The FRA imposes penalties if the student does not hold up his or her financial end of the bargain, establishing late fees and allowing the university to prevent the student from registering for future classes or graduating. And the FRA states that it "constitutes the entire agreement between [the student and K-State] with respect to the matters described" and can only be modified by K-State with the student's signature.
In attaching the FRA to its written arguments concerning its motions to dismiss, K-State has admitted that the parties' relationship is governed by an express contract. Thus, K.S.A. 46-903 and K.S.A. 46-907's procedures for considering claims based on implied contracts do not apply. The question that lingers is whether the FRA provides a potential avenue for relief that should have survived dismissal—that is, whether the FRA can be reasonably interpreted to encompass the plaintiffs' contract claims. If so, the district court's dismissal of those allegations as a matter of law was improper.
2.2. The parties' arguments regarding the FRA continue to evolve.
The confusion as to the role the FRA should—or can—play in the plaintiffs' lawsuits is understandable. Our review of the record shows that the parties' positions regarding the FRA have been in a near-constant state of flux as these consolidated cases have progressed through the court system.
K-State attached the FRA to its memorandum supporting its motion to dismiss in the Tuition Case and referenced it in its reply in the Fee Case. K-State asserted that the FRA was an "express agreement" that controlled the parties' relationship. K-State also asserted that although the FRA indicated that K-State was to provide "educational services," it did not specifically require those services to be " ‘in person,’ ‘on campus,’ or even as outlined in the Comprehensive Tuition and Fee Schedule." The plaintiffs argued that because neither set of plaintiffs attached the FRA to their respective petitions, the district court should not consider this document when analyzing K-State's motion to dismiss. As we have indicated, the district court found that the FRA was unnecessary to resolve K-State's motions to dismiss.

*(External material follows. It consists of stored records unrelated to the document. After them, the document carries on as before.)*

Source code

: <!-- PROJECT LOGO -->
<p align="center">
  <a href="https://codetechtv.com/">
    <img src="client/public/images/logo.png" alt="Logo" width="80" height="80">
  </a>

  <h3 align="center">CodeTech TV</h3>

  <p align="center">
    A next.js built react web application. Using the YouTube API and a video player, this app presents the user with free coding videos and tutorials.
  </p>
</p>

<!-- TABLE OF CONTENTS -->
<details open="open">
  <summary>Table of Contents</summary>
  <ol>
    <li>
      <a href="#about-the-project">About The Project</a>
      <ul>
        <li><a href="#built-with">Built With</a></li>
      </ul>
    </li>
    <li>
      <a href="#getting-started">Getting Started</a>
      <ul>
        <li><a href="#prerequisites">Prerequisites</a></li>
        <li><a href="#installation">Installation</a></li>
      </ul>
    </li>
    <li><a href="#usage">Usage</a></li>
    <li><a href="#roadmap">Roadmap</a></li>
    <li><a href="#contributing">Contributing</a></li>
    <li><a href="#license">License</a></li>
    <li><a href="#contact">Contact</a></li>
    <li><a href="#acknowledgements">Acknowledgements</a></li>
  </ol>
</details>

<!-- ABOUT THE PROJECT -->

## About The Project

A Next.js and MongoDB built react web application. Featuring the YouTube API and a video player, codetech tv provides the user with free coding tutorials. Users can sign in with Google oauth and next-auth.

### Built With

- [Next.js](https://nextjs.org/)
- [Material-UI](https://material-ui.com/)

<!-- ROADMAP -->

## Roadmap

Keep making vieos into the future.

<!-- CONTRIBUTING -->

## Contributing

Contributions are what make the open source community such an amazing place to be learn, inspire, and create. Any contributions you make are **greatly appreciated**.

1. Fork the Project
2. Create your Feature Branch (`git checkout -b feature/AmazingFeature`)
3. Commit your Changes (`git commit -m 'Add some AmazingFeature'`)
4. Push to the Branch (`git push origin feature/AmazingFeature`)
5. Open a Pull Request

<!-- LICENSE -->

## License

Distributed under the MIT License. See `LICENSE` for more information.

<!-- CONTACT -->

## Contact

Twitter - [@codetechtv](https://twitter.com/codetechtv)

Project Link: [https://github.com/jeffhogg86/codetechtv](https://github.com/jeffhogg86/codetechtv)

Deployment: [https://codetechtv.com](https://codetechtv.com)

On appeal, the plaintiffs' brief continued to argue that the district court should not have considered the FRA, as it was not attached to or incorporated by the Fee Petition or Tuition Petition. But the plaintiffs also asserted that the FRA "obligates K-State to provide ‘services’ but does not define them." Thus, the plaintiffs claimed, the FRA raised additional questions regarding the parties' intent and expectations as to what the "educational services" in the FRA were meant to encompass. K-State's brief asserted that the FRA should supersede any other implied contractual agreements that the plaintiffs alleged to exist regarding tuition and fees. It did not specifically address the plaintiffs' argument that the phrase "educational services" was ambiguous, but rather asserted that the absence of any indication in the FRA that those services would be provided in a particular format (such as in person, remote, or asynchronous) showed that these details were not part of the contract. And K-State continued to argue that the breach-of-contract claims in the plaintiffs' petitions were for implied, not express, agreements.

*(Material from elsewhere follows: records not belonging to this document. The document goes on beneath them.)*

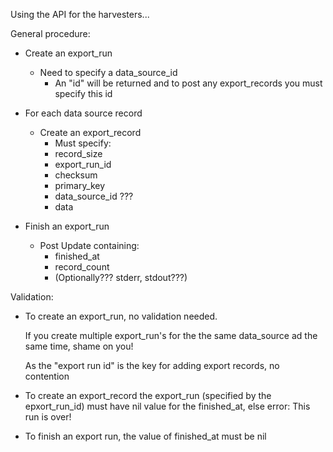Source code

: Using the API for the harvesters...

General procedure:

* Create an export_run
  * Need to specify a data_source_id
     * An "id" will be returned and to post any export_records you must specify this id

* For each data source record
  * Create an export_record
    * Must specify:
     * record_size
     * export_run_id
     * checksum
     * primary_key
     * data_source_id ???
     * data
* Finish an export_run
  * Post Update containing:
    * finished_at
    * record_count
    * (Optionally??? stderr, stdout???)

Validation:

* To create an export_run, no validation needed.

  If you create multiple export_run's for the the same data_source ad the same time, shame on you!

  As the "export run id" is the key for adding export records, no contention

* To create an export_record the export_run (specified by the epxort_run_id) must have nil value for the finished_at, else error: This run is over!

* To finish an export run, the value of finished_at must be nil



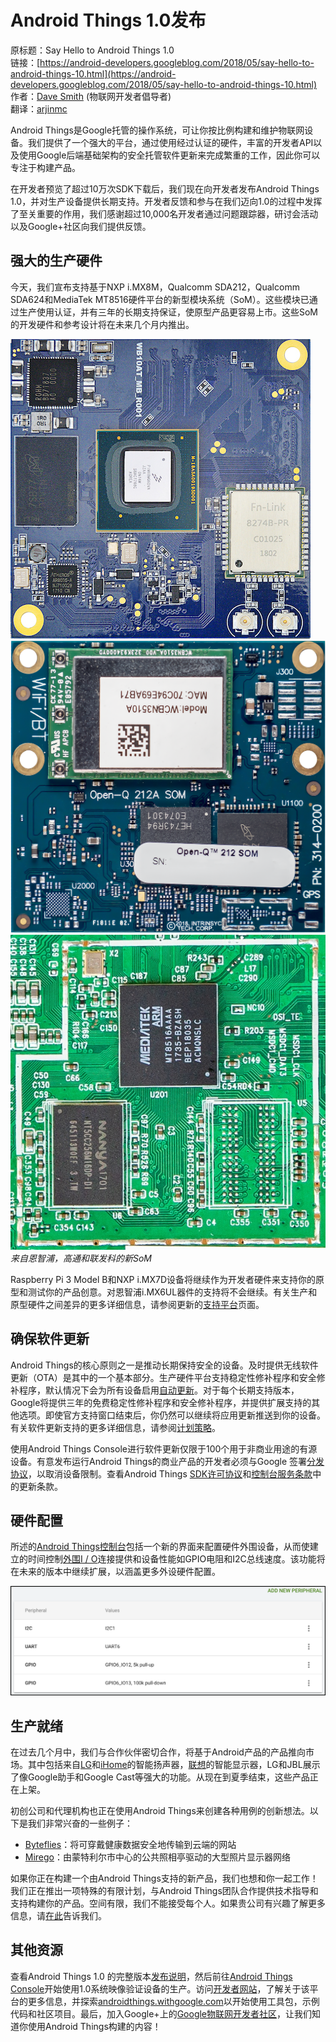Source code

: # Android Things 1.0发布

原标题：Say Hello to Android Things 1.0  
链接：[https://android-developers.googleblog.com/2018/05/say-hello-to-android-things-10.html](https://android-developers.googleblog.com/2018/05/say-hello-to-android-things-10.html)  
作者：[Dave Smith](https://google.com/+DaveSmithDev) (物联网开发者倡导者)  
翻译：[arjinmc](https://github.com/arjinmc)  

Android Things是Google托管的操作系统，可让你按比例构建和维护物联网设备。我们提供了一个强大的平台，通过使用经过认证的硬件，丰富的开发者API以及使用Google后端基础架构的安全托管软件更新来完成繁重的工作，因此你可以专注于构建产品。

在开发者预览了超过10万次SDK下载后，我们现在向开发者发布Android Things 1.0，并对生产设备提供长期支持。开发者反馈和参与在我们迈向1.0的过程中发挥了至关重要的作用，我们感谢超过10,000名开发者通过问题跟踪器，研讨会活动以及Google+社区向我们提供反馈。

## 强大的生产硬件

今天，我们宣布支持基于NXP i.MX8M，Qualcomm SDA212，Qualcomm SDA624和MediaTek MT8516硬件平台的新型模块系统（SoM）。这些模块已通过生产使用认证，并有三年的长期支持保证，使原型产品更容易上市。这些SoM的开发硬件和参考设计将在未来几个月内推出。

![img](../images/2018.5.7.things.1.jpg)
![img](../images/2018.5.7.things.2.png)
![img](../images/2018.5.7.things.3.jpg)  
<i>来自恩智浦，高通和联发科的新SoM</i>

Raspberry Pi 3 Model B和NXP i.MX7D设备将继续作为开发者硬件来支持你的原型和测试你的产品创意。对恩智浦i.MX6UL器件的支持将不会继续。有关生产和原型硬件之间差异的更多详细信息，请参阅更新的[支持平台](https://developer.android.com/things/hardware/index.html)页面。

## 确保软件更新

Android Things的核心原则之一是推动长期保持安全的设备。及时提供无线软件更新（OTA）是其中的一个基本部分。生产硬件平台支持稳定性修补程序和安全修补程序，默认情况下会为所有设备启用[自动更新](https://developer.android.com/things/console/update.html#auto-update)。对于每个长期支持版本，Google将提供三年的免费稳定性修补程序和安全修补程序，并提供扩展支持的其他选项。即使官方支持窗口结束后，你仍然可以继续将应用更新推送到你的设备。有关软件更新支持的更多详细信息，请参阅[计划策略](https://developer.android.com/things/terms/program-policies)。

使用Android Things Console进行软件更新仅限于100个用于非商业用途的有源设备。有意发布运行Android Things的商业产品的开发者必须与Google 签署[分发协议](https://developer.android.com/things/terms/distribution-agreement)，以取消设备限制。查看Android Things [SDK许可协议](https://developer.android.com/things/terms/)和[控制台服务条款](https://developer.android.com/things/terms/console)中的更新条款。

## 硬件配置

所述的[Android Things控制台](https://developer.android.com/things/console/index.html)包括一个新的界面来配置硬件外围设备，从而使建立的时间控制[外围I / O](https://developer.android.com/things/sdk/pio/index.html)连接提供和设备性能如GPIO电阻和I2C总线速度。该功能将在未来的版本中继续扩展，以涵盖更多外设硬件配置。

![img](../images/2018.5.7.things.4.png)  

## 生产就绪

在过去几个月中，我们与合作伙伴密切合作，将基于Android产品的产品推向市场。其中包括来自[LG](http://www.lg.com/us/smart-speakers)和[iHome](https://www.ihomeaudio.com/)的智能扬声器，[联想](http://blog.lenovo.com/en/blog/seeing-is-believing-on-the-new-lenovo-smart-display-with-the-google-assista)的智能显示器，LG和JBL展示了像Google助手和Google Cast等强大的功能。从现在到夏季结束，这些产品正在上架。

初创公司和代理机构也正在使用Android Things来创建各种用例的创新想法。以下是我们非常兴奋的一些例子：

* [Byteflies](https://www.byteflies.com/product)：将可穿戴健康数据安全地传输到云端的网站
* [Mirego](https://www.mirego.com/en/)：由蒙特利尔市中心的公共照相亭驱动的大型照片显示器网络

如果你正在构建一个由Android Things支持的新产品，我们也想和你一起工作！我们正在推出一项特殊的有限计划，与Android Things团队合作提供技术指导和支持构建你的产品。空间有限，我们不能接受每个人。如果贵公司有兴趣了解更多信息，请[在此](https://g.co/androidthings/partnerapply)告诉我们。

## 其他资源

查看Android Things 1.0 的完整版本[发布说明](https://developer.android.com/things/versions/releases)，然后前往[Android Things Console](https://partner.android.com/things/console)开始使用1.0系统映像验证设备的生产。访问[开发者网站](https://developer.android.com/things)，了解关于该平台的更多信息，并探索[androidthings.withgoogle.com](https://androidthings.withgoogle.com/)以开始使用工具包，示例代码和社区项目。最后，加入Google+上的[Google物联网开发者社区](https://g.co/iotdev)，让我们知道你使用Android Things构建的内容！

As this case awaited oral argument, these positions shifted again. The plaintiffs alerted the court to a recent decision by the United States Court of Appeals for the Fifth Circuit— King v. Baylor University , 46 F.4th 344 (5th Cir. 2022) —that analyzed this same FRA language in a similar lawsuit against Baylor University. The district court in King had found that Baylor continued to provide "educational services" to students under Baylor's FRA (which essentially contained identical language to K-State's FRA) even when providing remote instruction and thus granted Baylor's motion to dismiss the plaintiffs' breach-of-contract claim. 46 F.4th at 360. The appellate court reversed. The King court emphasized that at the motion-to-dismiss stage, the district court must resolve all factual questions in favor of the plaintiff. King thus held that the district court should have given the plaintiff's claims the benefit of the doubt if the FRA could be reasonably interpreted to support her argument. See 46 F.4th at 361-63.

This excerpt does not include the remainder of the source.